##### MATERIAL SHOWN

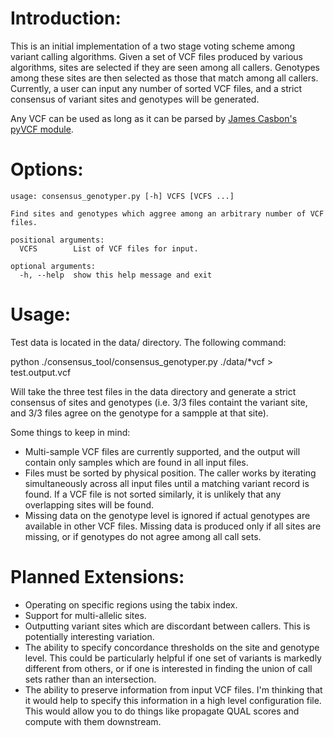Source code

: Introduction:
==============================

This is an initial implementation of a two stage voting scheme among variant calling algorithms. Given a set of VCF files produced by various algorithms, sites are selected if they are seen among all callers. Genotypes among these sites are then selected as those that match among all callers. Currently, a user can input any number of sorted VCF files, and a strict consensus of variant sites and genotypes will be generated.

Any VCF can be used as long as it can be parsed by [James Casbon's pyVCF module](https://github.com/jamescasbon/PyVCF).

Options:
========

    usage: consensus_genotyper.py [-h] VCFS [VCFS ...]

    Find sites and genotypes which aggree among an arbitrary number of VCF files.
    
    positional arguments:
      VCFS        List of VCF files for input.

    optional arguments:
      -h, --help  show this help message and exit



Usage:
========

Test data is located in the data/ directory. The following command:

python ./consensus_tool/consensus_genotyper.py ./data/*vcf > test.output.vcf

Will take the three test files in the data directory and generate a strict consensus of sites and genotypes (i.e. 3/3 files containt the variant site, and 3/3 files agree on the genotype for a sampple at that site).

Some things to keep in mind: 
* Multi-sample VCF files are currently supported, and the output will contain only samples which are found in all input files.
* Files must be sorted by physical position. The caller works by iterating simultaneously across all input files until a matching variant record is found. If a VCF file is not sorted similarly, it is unlikely that any overlapping sites will be found.
* Missing data on the genotype level is ignored if actual genotypes are available in other VCF files. Missing data is produced only if all sites are missing, or if genotypes do not agree among all call sets.


Planned Extensions:
===================
* Operating on specific regions using the tabix index.
* Support for multi-allelic sites.
* Outputting variant sites which are discordant between callers. This is potentially interesting variation.
* The ability to specify concordance thresholds on the site and genotype level. This could be particularly helpful if one set of variants is markedly different from others, or if one is interested in finding the union of call sets rather than an intersection.
* The ability to preserve information from input VCF files. I'm thinking that it would help to specify this information in a high level configuration file. This would allow you to do things like propagate QUAL scores and compute with them downstream.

##########

PROBLEM DESCRIPTION:
The answer needed is a single number: how many lines in the records above hold the string "callers". Please write nothing else.

RESULT FOR THIS EXERCISE:
2